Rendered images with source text

=-=-=-=-=

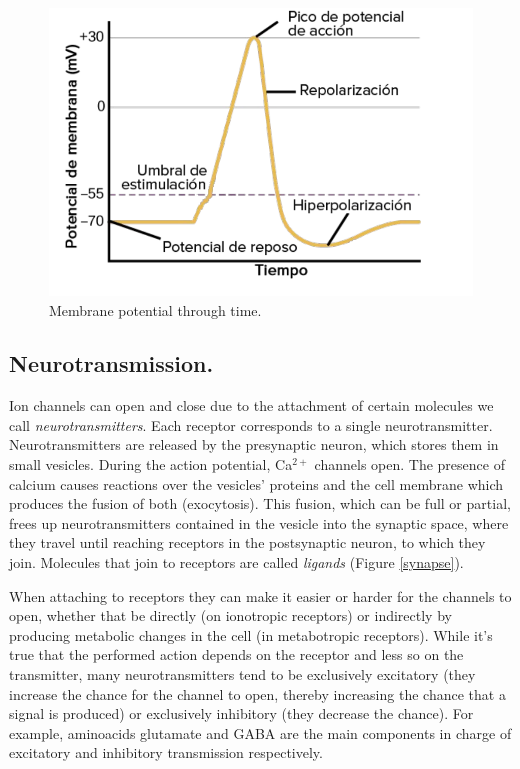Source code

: \begin{figure}[H]
	\centering
	\includegraphics[width=\linewidth]{media/6-potencialgraph.png}
	\caption{Membrane potential through time.}
	\label{actiongraph}
\end{figure}

\subsection{Neurotransmission.}

Ion channels can open and close due to the attachment of certain molecules we call \textit{neurotransmitters}. Each receptor corresponds to a single neurotransmitter. Neurotransmitters are released by the presynaptic neuron, which stores them in small vesicles. During the action potential, Ca$^{2+}$ channels open. The presence of calcium causes reactions over the vesicles' proteins and the cell membrane which produces the fusion of both (exocytosis). This fusion, which can be full or partial, frees up neurotransmitters contained in the vesicle into the synaptic space, where they travel until reaching receptors in the postsynaptic neuron, to which they join. Molecules that join to receptors are called \textit{ligands} (Figure \ref{synapse}).

When attaching to receptors they can make it easier or harder for the channels to open, whether that be directly (on ionotropic receptors) or indirectly by producing metabolic changes in the cell (in metabotropic receptors). While it's true that the performed action depends on the receptor and less so on the transmitter, many neurotransmitters tend to be exclusively excitatory (they increase the chance for the channel to open, thereby increasing the chance that a signal is produced) or exclusively inhibitory (they decrease the chance). For example, aminoacids glutamate and GABA are the main components in charge of excitatory and inhibitory transmission respectively.

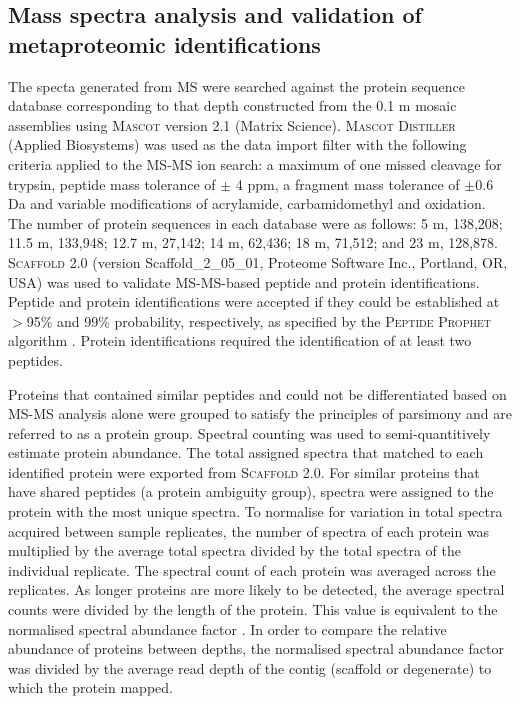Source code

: \subsection{Mass spectra analysis and validation of metaproteomic identifications}
The specta generated from \ac{MS} were searched against the protein sequence database corresponding to that depth constructed from the 0.1 \textmu{}m mosaic assemblies using \textsc{Mascot} version 2.1 (Matrix Science).
\textsc{Mascot Distiller} (Applied Biosystems) was used as the data import filter with the following criteria applied to the \ac{MS-MS} ion search: a maximum of one missed cleavage for trypsin, peptide mass tolerance of $\pm$ 4 ppm, a fragment mass tolerance of $\pm$0.6 Da and variable modifications of acrylamide, carbamidomethyl and oxidation.
The number of protein sequences in each database were as follows: 5 m, 138,208; 11.5 m, 133,948; 12.7 m, 27,142; 14 m, 62,436; 18 m, 71,512; and 23 m, 128,878. 
\textsc{Scaffold} 2.0 (version Scaffold\_2\_05\_01, Proteome Software Inc., Portland, \textsc{OR}, \textsc{USA}) was used to validate \ac{MS-MS}-based peptide and protein identifications. 
Peptide and protein identifications were accepted if they could be established at $>$95\% and 99\% probability, respectively, as specified by the \textsc{Peptide Prophet} algorithm \cite{Keller2002}. 
Protein identifications required the identification of at least two peptides.
 
Proteins that contained similar peptides and could not be differentiated based on \ac{MS-MS} analysis alone were grouped to satisfy the principles of parsimony and are referred to as a protein group. 
Spectral counting was used to semi-quantitively estimate protein abundance. 
The total assigned spectra that matched to each identified protein were exported from \textsc{Scaffold} 2.0. 
For similar proteins that have shared peptides (a protein ambiguity group), spectra were assigned to the protein with the most unique spectra. 
To normalise for variation in total spectra acquired between sample replicates, the number of spectra of each protein was multiplied by the average total spectra divided by the total spectra of the individual replicate. 
The spectral count of each protein was averaged across the replicates. 
As longer proteins are more likely to be detected, the average spectral counts were divided by the length of the protein. 
This value is equivalent to the normalised spectral abundance factor \cite{Florens2006, Zybailov2006}. 
In order to compare the relative abundance of proteins between depths, the normalised spectral abundance factor was divided by the average read depth of the contig (scaffold or degenerate) to which the protein mapped. 

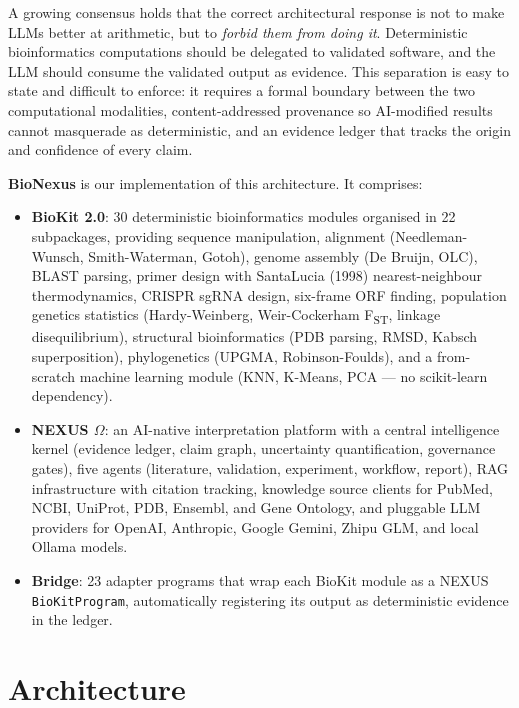 \documentclass[11pt,a4paper]{article}
\begin{document}
A growing consensus holds that the correct architectural response is not
to make LLMs better at arithmetic, but to \emph{forbid them from doing it}.
Deterministic bioinformatics computations should be delegated to validated
software, and the LLM should consume the validated output as evidence. This
separation is easy to state and difficult to enforce: it requires a formal
boundary between the two computational modalities, content-addressed
provenance so AI-modified results cannot masquerade as deterministic, and
an evidence ledger that tracks the origin and confidence of every claim.

\textbf{BioNexus} is our implementation of this architecture. It comprises:

\begin{itemize}
  \item \textbf{BioKit 2.0}: 30 deterministic bioinformatics modules
        organised in 22 subpackages, providing sequence manipulation,
        alignment (Needleman-Wunsch, Smith-Waterman, Gotoh), genome
        assembly (De Bruijn, OLC), BLAST parsing, primer design with
        SantaLucia (1998) nearest-neighbour thermodynamics, CRISPR sgRNA
        design, six-frame ORF finding, population genetics statistics
        (Hardy-Weinberg, Weir-Cockerham F\textsubscript{ST}, linkage
        disequilibrium), structural bioinformatics (PDB parsing, RMSD,
        Kabsch superposition), phylogenetics (UPGMA, Robinson-Foulds),
        and a from-scratch machine learning module (KNN, K-Means, PCA ---
        no scikit-learn dependency).
  \item \textbf{NEXUS $\Omega$}: an AI-native interpretation platform with
        a central intelligence kernel (evidence ledger, claim graph,
        uncertainty quantification, governance gates), five agents
        (literature, validation, experiment, workflow, report), RAG
        infrastructure with citation tracking, knowledge source clients
        for PubMed, NCBI, UniProt, PDB, Ensembl, and Gene Ontology,
        and pluggable LLM providers for OpenAI, Anthropic, Google Gemini,
        Zhipu GLM, and local Ollama models.
  \item \textbf{Bridge}: 23 adapter programs that wrap each BioKit module
        as a NEXUS \texttt{BioKitProgram}, automatically registering its
        output as deterministic evidence in the ledger.
\end{itemize}

\section{Architecture}
\end{document}
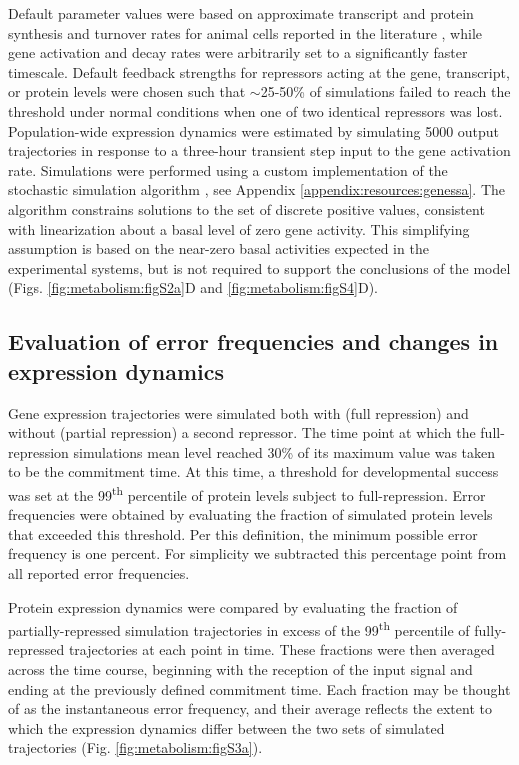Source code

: Default parameter values were based on approximate transcript and protein synthesis and turnover rates for animal cells reported in the literature \cite{Milo2016}, while gene activation and decay rates were arbitrarily set to a significantly faster timescale. Default feedback strengths for repressors acting at the gene, transcript, or protein levels were chosen such that $\sim$25-50\% of simulations failed to reach the threshold under normal conditions when one of two identical repressors was lost. Population-wide expression dynamics were estimated by simulating 5000 output trajectories in response to a three-hour transient step input to the gene activation rate. Simulations were performed using a custom implementation of the stochastic simulation algorithm \cite{Gillespie1977}, see Appendix \ref{appendix:resources:genessa}. The algorithm constrains solutions to the set of discrete positive values, consistent with linearization about a basal level of zero gene activity. This simplifying assumption is based on the near-zero basal activities expected in the experimental systems, but is not required to support the conclusions of the model (Figs. \ref{fig:metabolism:figS2a}D and \ref{fig:metabolism:figS4}D).

\subsection{Evaluation of error frequencies and changes in expression dynamics}
\label{metabolism:methods:overexpression}

Gene expression trajectories were simulated both with (full repression) and without (partial repression) a second repressor. The time point at which the full-repression simulations mean level reached 30\% of its maximum value was taken to be the commitment time. At this time, a threshold for developmental success was set at the 99\textsuperscript{th} percentile of protein levels subject to full-repression. Error frequencies were obtained by evaluating the fraction of simulated protein levels that exceeded this threshold. Per this definition, the minimum possible error frequency is one percent. For simplicity we subtracted this percentage point from all reported error frequencies.

Protein expression dynamics were compared by evaluating the fraction of partially-repressed simulation trajectories in excess of the 99\textsuperscript{th} percentile of fully-repressed trajectories at each point in time. These fractions were then averaged across the time course, beginning with the reception of the input signal and ending at the previously defined commitment time. Each fraction may be thought of as the instantaneous error frequency, and their average reflects the extent to which the expression dynamics differ between the two sets of simulated trajectories (Fig. \ref{fig:metabolism:figS3a}).

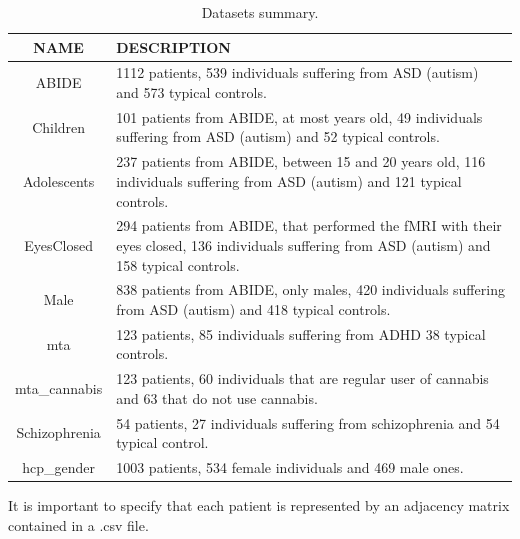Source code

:\begin{table}[htbp]
	\centering
	\begin{tabular}{cp{}}
		\toprule
		\textbf{NAME}          & \textbf{DESCRIPTION}                                                                                                                                     \\ 
		\midrule
		ABIDE         & 1112 patients, 539 individuals suffering from ASD (autism) and 573 typical controls.                                \\                            
		\midrule
		Children      & 101 patients from ABIDE, at most years old, 49 individuals suffering from ASD (autism) and 52 typical controls.                                 \\ 
		\midrule
		Adolescents   & 237 patients from ABIDE, between 15 and 20 years old, 116 individuals suffering from ASD (autism) and 121 typical controls.                     \\ 
		\midrule
		EyesClosed    & 294 patients from ABIDE, that performed the fMRI with their eyes closed, 136 individuals suffering from ASD (autism) and 158 typical controls.  \\ 
		\midrule
		Male          & 838 patients from ABIDE, only males, 420 individuals suffering from ASD (autism) and 418 typical controls.                                      \\ 
		\midrule
		mta           & 123 patients, 85 individuals suffering from ADHD 38 typical controls.                                                                           \\ 
		\midrule
		mta\_cannabis & 123 patients, 60 individuals that are regular user of cannabis and 63 that do not use cannabis.                                                 \\ 
		\midrule
		Schizophrenia & 54 patients, 27 individuals suffering from schizophrenia and 54 typical control.                                                                \\ 
		\midrule
		hcp\_gender   & 1003 patients, 534 female individuals and 469 male ones.                                                                                        \\
		\bottomrule
\end{tabular}
\caption{Datasets summary.}
\label{tab:datasets}
\end{table}

It is important to specify that each patient is represented by an adjacency matrix contained in a .csv file.

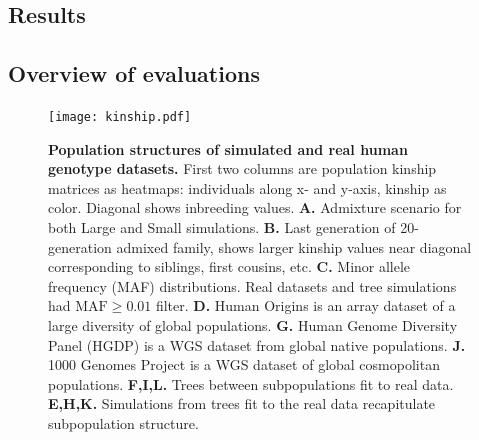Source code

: \documentclass[11pt]{article}
\begin{document}
\begin{linenumbers}
\section{Results}

\subsection{Overview of evaluations}

\begin{figure}[hp]
  \centering
  \texttt{[image: kinship.pdf]}
  \caption{
    {\bf Population structures of simulated and real human genotype datasets.}
    First two columns are population kinship matrices as heatmaps: individuals along x- and y-axis, kinship as color.
    Diagonal shows inbreeding values.
    \textbf{A.}
    Admixture scenario for both Large and Small simulations.
    \textbf{B.}
    Last generation of 20-generation admixed family, shows larger kinship values near diagonal corresponding to siblings, first cousins, etc.
    \textbf{C.}
    Minor allele frequency (MAF) distributions.
    Real datasets and tree simulations had $\text{MAF} \ge 0.01$ filter.
    \textbf{D.}
    Human Origins is an array dataset of a large diversity of global populations.
    \textbf{G.}
    Human Genome Diversity Panel (HGDP) is a WGS dataset from global native populations.
    \textbf{J.}
    1000 Genomes Project is a WGS dataset of global cosmopolitan populations.
    \textbf{F,I,L.}
    Trees between subpopulations fit to real data.
    \textbf{E,H,K.}
    Simulations from trees fit to the real data recapitulate subpopulation structure.
  }
  \label{fig:kinship}
\end{figure}


\end{linenumbers}
\end{document}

=-=-=-=-=

== WHAT TO WORK ON ==
Your response should contain each line of the entries above that holds the string "normalised".

== PROBLEM SOLUTION ==
This value is equivalent to the normalised spectral abundance factor \cite{Florens2006, Zybailov2006}. 
In order to compare the relative abundance of proteins between depths, the normalised spectral abundance factor was divided by the average read depth of the contig (scaffold or degenerate) to which the protein mapped. 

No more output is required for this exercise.